赤い太陽の下で
ある夏の午後、空は異様な赤さを帯びた。太陽が燃え上がるような赤色をしていて、まるで何かが起きる予兆のようだった。その日、私は地元の山奥にある祖母の家を訪れていた。古びた木造の家は、山の中にひっそりと佇み、周囲は鬱蒼とした森に囲まれている。
祖母の家には「赤い太陽の日には外に出るな」という言い伝えがあった。小さい頃から何度も聞かされてきたその言葉を、私は迷信だと思っていた。しかし、その日はいつもと何かが違った。
祖母が突然、青ざめた顔で言った。
「今夜は戸をしっかり閉めなさい。そして、太陽が沈むまで決して外を見てはいけないよ」
「どうして?外が赤いだけじゃないの?」と私は軽く笑い飛ばそうとしたが、祖母の真剣な表情に押され、言い返すことができなかった。
夕方になると、空気はますます重苦しくなった。外はまるで世界そのものが血に染まったようで、風すら吹かない。私は祖母の言葉に従い、家の戸を全て施錠し、窓には布をかけた。しかし、好奇心が抑えきれなくなり、ふと二階の小窓から外を覗いてしまった。
そこには、信じがたい光景が広がっていた。
赤い太陽の下、森の木々の間を何かが動いていた。それは人間のような形をしているが、背中が異常に曲がり、四肢があり得ない方向に折れ曲がっていた。肌は血のように赤く、目は白濁している。数体、いや数十体が、森の中を徘徊していた。
恐怖で息が詰まりそうだった。私はすぐに窓を閉め、布をしっかりと被せた。祖母が背後から私を見つめ、低い声で言った。
「見てしまったんだね……もう逃げられないよ」
その瞬間、家の外から低く不気味な音が聞こえ始めた。「ゴトゴト」という音は、窓や扉に次々と響いた。赤い人影たちが、家の中を覗こうとしているのだ。祖母は何かを呟きながらお守りを握りしめていたが、声が震えていた。
「絶対に音を立てちゃいけない。気づかれると……」
祖母の言葉が終わる前に、一階の窓が粉々に割れる音が響いた。私は息を呑み、二階の押し入れに祖母と共に隠れた。
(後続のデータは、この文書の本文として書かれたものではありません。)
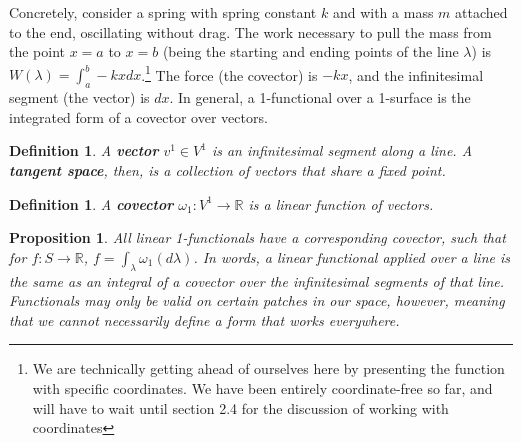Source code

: \documentclass{book}
\newtheorem{defn}[equation]{Definition}
\newtheorem{prop}[equation]{Proposition}
\begin{document}
Concretely, consider a spring with spring constant $k$ and with a mass $m$ attached to the end, oscillating without drag. The work necessary to pull the mass from the point $x = a$ to $x = b$ (being the starting and ending points of the line $\lambda$) is $W(\lambda) = \int_a^b -kx dx$.\footnote{We are technically getting ahead of ourselves here by presenting the function with specific coordinates. We have been entirely coordinate-free so far, and will have to wait until section 2.4 for the discussion of working with coordinates} The force (the covector) is $-kx$, and the infinitesimal segment (the vector) is $dx$. In general, a 1-functional over a 1-surface is the integrated form of a covector over vectors.


\begin{defn}
	A \textbf{vector} $v^1 \in V^1$ is an infinitesimal segment along a line. A \textbf{tangent space}, then, is a collection of vectors that share a fixed point. 
\end{defn}


\begin{defn}
	A \textbf{covector} $\omega_1 : V^1 \to \mathbb{R}$ is a linear function of vectors. 
\end{defn}





\begin{prop}
	All linear 1-functionals have a corresponding covector, such that for $f : S \to \mathbb{R}$, $f = \int_{\lambda} \omega_1(d\lambda)$. In words, a linear functional applied over a line is the same as an integral of a covector over the infinitesimal segments of that line. Functionals may only be valid on certain patches in our space, however, meaning that we cannot necessarily define a form that works everywhere. 
\end{prop}
\end{document}
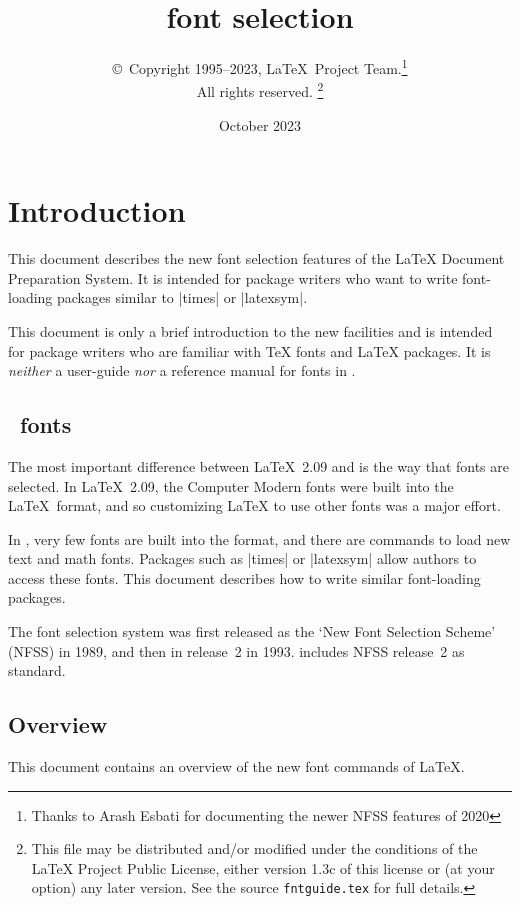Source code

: \documentclass{ltxguide}[1995/11/28]
\title{\LaTeXe{} font selection}
\author{\copyright~Copyright 1995--2023, \LaTeX\ Project
  Team.\thanks{Thanks to Arash Esbati for documenting the
    newer NFSS features of 2020}\\
  All rights reserved.%
  \footnote{This file may be distributed and/or modified under the
    conditions of the \LaTeX{} Project Public License, either version 1.3c
    of this license or (at your option) any later version. See the source
   \texttt{fntguide.tex} for full details.}%
}
\date{October 2023}
\begin{document}
\maketitle

\tableofcontents

\section{Introduction}

This document describes the new font selection features of the \LaTeX{}
Document Preparation System.  It is intended for package writers who
want to write font-loading packages similar to |times| or |latexsym|.

This document is only a brief introduction to the new facilities and is
intended for package writers who are familiar with \TeX{} fonts and
\LaTeX{} packages.  It is \emph{neither} a user-guide \emph{nor} a
reference manual for fonts in \LaTeXe.

\subsection{\LaTeXe~fonts}

The most important difference between \LaTeX~2.09 and \LaTeXe{} is the
way that fonts are selected.  In \LaTeX~2.09, the Computer Modern fonts
were built into the \LaTeX~format, and so customizing \LaTeX{} to use
other fonts was a major effort.

In \LaTeXe, very few fonts are built into the format, and there are
commands to load new text and math fonts.  Packages such as |times| or
|latexsym| allow authors to access these fonts.  This document describes
how to write similar font-loading packages.

The \LaTeXe{} font selection system was first released as the `New Font
Selection Scheme' (NFSS) in 1989, and then in release~2 in 1993.
\LaTeXe{} includes NFSS release~2 as standard.

\subsection{Overview}

This document contains an overview of the new font commands of \LaTeX.
\end{document}
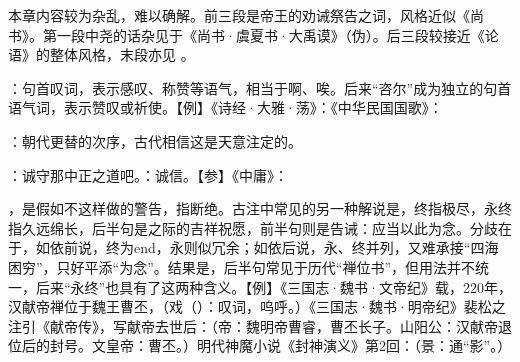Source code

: {
本章内容较为杂乱，难以确解。前三段是帝王的劝诫祭告之词，风格近似《尚书》。第一段中尧的话杂见于《尚书·虞夏书·大禹谟》（伪）。后三段较接近《论语》的整体风格，末段亦见 。 %
\begin{lyitemize}
\item {}：句首叹词，表示感叹、称赞等语气，相当于啊、唉。后来“咨尔”成为独立的句首语气词，表示赞叹或祈使。【例】《诗经·大雅·荡》：《中华民国国歌》：
\item {}：朝代更替的次序，古代相信这是天意注定的。%
\item {}：诚守那中正之道吧。：诚信。【参】《中庸》：

，是假如不这样做的警告，指断绝。古注中常见的另一种解说是，终指极尽，永终指久远绵长，后半句是之际的吉祥祝愿，前半句则是告诫：应当以此为念。分歧在于，如依前说，终为end，永则似冗余；如依后说，永、终并列，又难承接“四海困穷”，只好平添“为念”。结果是，后半句常见于历代“禅位书”，但用法并不统一，后来“永终”也具有了这两种含义。【例】《三国志·魏书·文帝纪》载，220年，汉献帝禅位于魏王曹丕，（戏（）：叹词，呜呼。）《三国志·魏书·明帝纪》裴松之注引《献帝传》，写献帝去世后：（帝：魏明帝曹睿，曹丕长子。山阳公：汉献帝退位后的封号。文皇帝：曹丕。）明代神魔小说《封神演义》第2回：（景：通“影”。）


\end{lyitemize}}
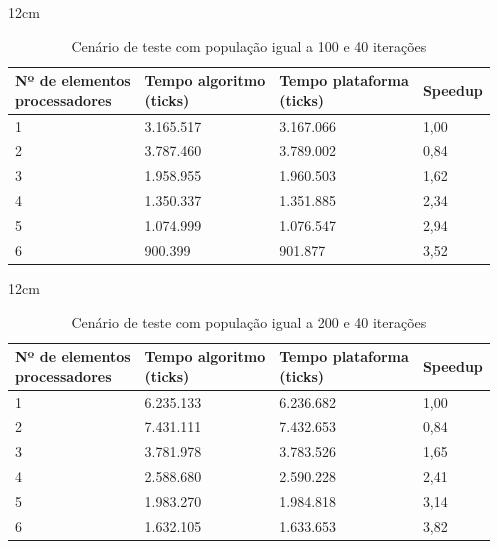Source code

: 
\begin{table}[h]{12cm}
    \caption{Cenário de teste com população igual a 100 e 40 iterações}
    \label{cenario11}
    \begin{tabular}{llll}
        \hline
        \shortstack[l]{Nº de elementos \\ processadores} & \shortstack[l]{Tempo algoritmo \\ (ticks)} & \shortstack[l]{Tempo plataforma \\ (ticks)} & Speedup \\
        \hline
        1 & 3.165.517 & 3.167.066 & 1,00 \\
        2 & 3.787.460 & 3.789.002 & 0,84 \\
        3 & 1.958.955 & 1.960.503 &	1,62 \\
        4 & 1.350.337 & 1.351.885 & 2,34 \\
        5 & 1.074.999 & 1.076.547 & 2,94 \\
        6 & 900.399   & 901.877   & 3,52 \\
        \hline
    \end{tabular}
\end{table}

\begin{table}[h]{12cm}
    \caption{Cenário de teste com população igual a 200 e 40 iterações}
    \label{cenario12}
    \begin{tabular}{llll}
        \hline
        \shortstack[l]{Nº de elementos \\ processadores} & \shortstack[l]{Tempo algoritmo \\ (ticks)} & \shortstack[l]{Tempo plataforma \\ (ticks)} & Speedup \\
        \hline
        1 & 6.235.133 & 6.236.682 & 1,00 \\
        2 & 7.431.111 & 7.432.653 & 0,84 \\
        3 & 3.781.978 & 3.783.526 &	1,65 \\
        4 & 2.588.680 & 2.590.228 & 2,41 \\
        5 & 1.983.270 & 1.984.818 & 3,14 \\
        6 & 1.632.105 & 1.633.653 & 3,82 \\
        \hline
    \end{tabular}
\end{table}

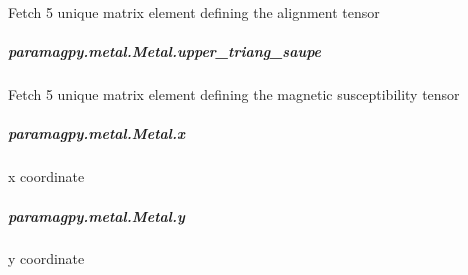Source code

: \documentclass[a4paper,10pt,english,openany,oneside]{sphinxmanual}
\begin{document}
\begin{fulllineitems}
\begin{fulllineitems}
\begin{fulllineitems}
\label{\detokenize{reference/generated/paramagpy.metal.Metal.upper_triang_alignment:paramagpy.metal.Metal.upper_triang_alignment}}
Fetch 5 unique matrix element defining the alignment tensor

\end{fulllineitems}



\subparagraph{paramagpy.metal.Metal.upper\_triang\_saupe}
\label{\detokenize{reference/generated/paramagpy.metal.Metal.upper_triang_saupe:paramagpy-metal-metal-upper-triang-saupe}}\label{\detokenize{reference/generated/paramagpy.metal.Metal.upper_triang_saupe::doc}}

\begin{fulllineitems}
\label{\detokenize{reference/generated/paramagpy.metal.Metal.upper_triang_saupe:paramagpy.metal.Metal.upper_triang_saupe}}
Fetch 5 unique matrix element defining the magnetic
susceptibility tensor

\end{fulllineitems}



\subparagraph{paramagpy.metal.Metal.x}
\label{\detokenize{reference/generated/paramagpy.metal.Metal.x:paramagpy-metal-metal-x}}\label{\detokenize{reference/generated/paramagpy.metal.Metal.x::doc}}

\begin{fulllineitems}
\label{\detokenize{reference/generated/paramagpy.metal.Metal.x:paramagpy.metal.Metal.x}}
x coordinate

\end{fulllineitems}



\subparagraph{paramagpy.metal.Metal.y}
\label{\detokenize{reference/generated/paramagpy.metal.Metal.y:paramagpy-metal-metal-y}}\label{\detokenize{reference/generated/paramagpy.metal.Metal.y::doc}}

\begin{fulllineitems}
\label{\detokenize{reference/generated/paramagpy.metal.Metal.y:paramagpy.metal.Metal.y}}
y coordinate


\end{fulllineitems}
\end{fulllineitems}
\end{fulllineitems}
\end{document}
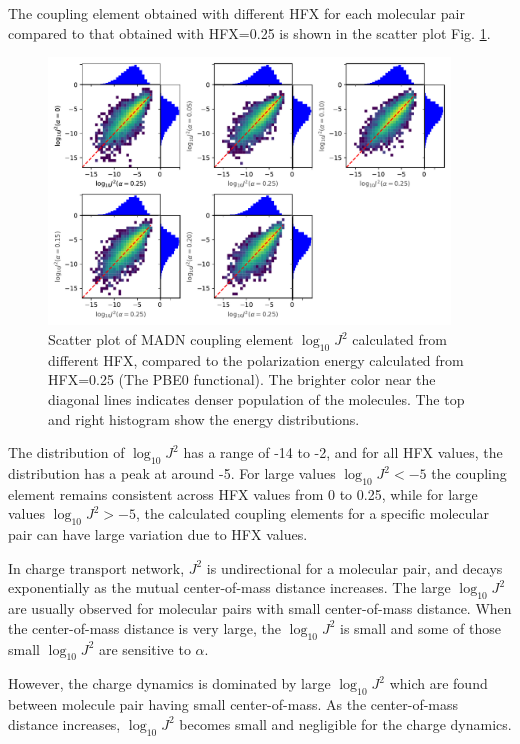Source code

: \documentclass[letterpaper,12pt]{article}
\begin{document}
The coupling element obtained with different HFX for each molecular pair compared to that obtained with HFX=0.25 is shown in the scatter plot Fig. \ref{fig:J_MADN}.
\begin{figure}[H]
    \centering
    \includegraphics[width=0.95\textwidth]{figs/MADN_HFX/scatterJ_all.pdf}
    \caption{Scatter plot of MADN coupling element $\log_{10} J^2$ calculated from different HFX, compared to the polarization energy calculated from HFX=0.25 (The PBE0 functional). The brighter color near the diagonal lines indicates denser population of the molecules.  The top and right histogram show the energy distributions.}
    \label{fig:J_MADN}
\end{figure}

The distribution of $\log_{10} J^2$ has a range of -14 to -2, and for all HFX values, the distribution has a peak at around -5. 
For large values $\log_{10} J^2 < -5$ the coupling element remains consistent across HFX values from 0 to 0.25, while for large values $\log_{10} J^2 > -5$, the calculated coupling elements for a specific molecular pair can have large variation due to HFX values. 

In charge transport network, $J^2$ is undirectional for a molecular pair, and decays exponentially as the mutual center-of-mass distance increases. The large $\log_{10} J^2$ are usually observed for molecular pairs with small center-of-mass distance. 
When the center-of-mass distance is very large, the $\log_{10} J^2$ is small and some of those small $\log_{10} J^2$ are sensitive to $\alpha$. 

However, the charge dynamics is dominated by large $\log_{10} J^2$ which are found between molecule pair having small center-of-mass. As the center-of-mass distance increases, $\log_{10} J^2$ becomes small and negligible for the charge dynamics.
\end{document}
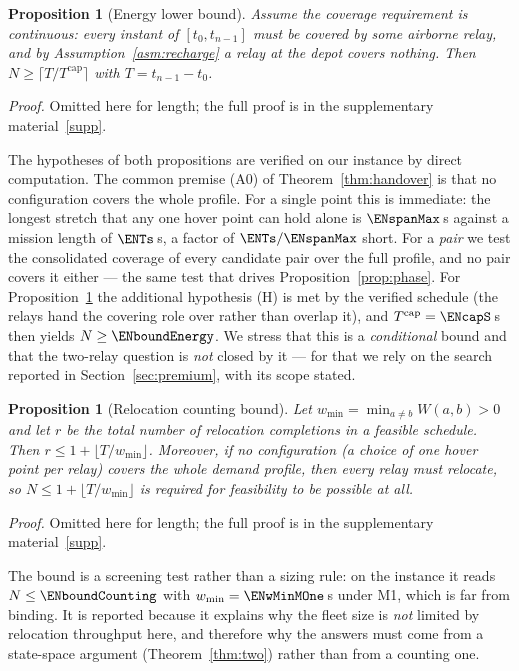 \documentclass[11pt]{article}
\theoremstyle{dshplain}
\newtheorem{proposition}[theorem]{Proposition}
\theoremstyle{dshdefn}
\begin{document}
\begin{proposition}[Energy lower bound]
\label{prop:energy}
Assume the coverage requirement is \emph{continuous}: every instant of
$[t_0,t_{n-1}]$ must be covered by some airborne relay, and by
Assumption~\ref{asm:recharge} a relay at the depot covers nothing. Then
$N\ge\bigl\lceil T/T^{\mathrm{cap}}\bigr\rceil$ with $T=t_{n-1}-t_0$.
\end{proposition}
\noindent\emph{Proof.} Omitted here for length; the full proof is in the supplementary material~\ref{supp}.


\noindent The hypotheses of both propositions are verified on our instance by
direct computation. The common premise (A0) of Theorem~\ref{thm:handover} is
that no configuration covers the whole profile. For a single point this is
immediate: the longest stretch that any one hover point can hold alone is
$\ENspanMax$\,s against a mission length of $\ENTs$\,s, a factor of
$\ENTs/\ENspanMax$ short. For a \emph{pair} we test the consolidated coverage of
every candidate pair over the full profile, and no pair covers it either --- the
same test that drives Proposition~\ref{prop:phase}. For
Proposition~\ref{prop:energy} the additional hypothesis (H) is met by the verified
schedule (the relays hand the covering role over rather than overlap it), and
$T^{\mathrm{cap}}=\ENcapS$\,s then yields $N\ge\ENboundEnergy$. We stress that this
is a \emph{conditional} bound and that the two-relay question is \emph{not} closed
by it --- for that we rely on the search reported in
Section~\ref{sec:premium}, with its scope stated.

\begin{proposition}[Relocation counting bound]
\label{prop:structural}
Let $w_{\min}=\min_{a\neq b}W(a,b)>0$ and let $r$ be the total number of
relocation completions in a feasible schedule. Then
$r\le 1+\lfloor T/w_{\min}\rfloor$. Moreover, if no \emph{configuration} (a
choice of one hover point per relay) covers the whole demand profile, then every
relay must relocate, so $N\le 1+\lfloor T/w_{\min}\rfloor$ is required for
feasibility to be possible at all.
\end{proposition}
\noindent\emph{Proof.} Omitted here for length; the full proof is in the supplementary material~\ref{supp}.


\noindent The bound is a screening test rather than a sizing rule: on the instance
it reads $N\le\ENboundCounting$ with $w_{\min}=\ENwMinMOne$\,s under M1, which is
far from binding. It is reported because it explains why the fleet size is
\emph{not} limited by relocation throughput here, and therefore why the answers
must come from a state-space argument (Theorem~\ref{thm:two}) rather than from a
counting one.
\end{document}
暗闇の中、私は押し入れの隙間から外を窺った。階下からは何かが這い回る音と、低い唸り声が聞こえる。それがやがて階段を一歩ずつ上がってくる音に変わった。音はゆっくりと、しかし確実に近づいてきていた。
祖母は震える声で私に耳打ちした。「太陽が沈むまで、じっとしているんだよ。どんなに怖くても、声を出しちゃいけない……」
しかし、その言葉も虚しく、押し入れの襖がゆっくりと開き始めた。赤い目が、じっと私を見つめていた。
翌朝、山のふもとで警察が発見したのは、無人となった祖母の家と、赤く染まった床だけだった。村人たちは口を揃えて言う。「あの家に住む者は、赤い太陽の日に何かを見てしまったんだろう」と。
太陽は再び普通の色を取り戻したが、私はもう二度と赤い太陽の日を忘れることはないだろう。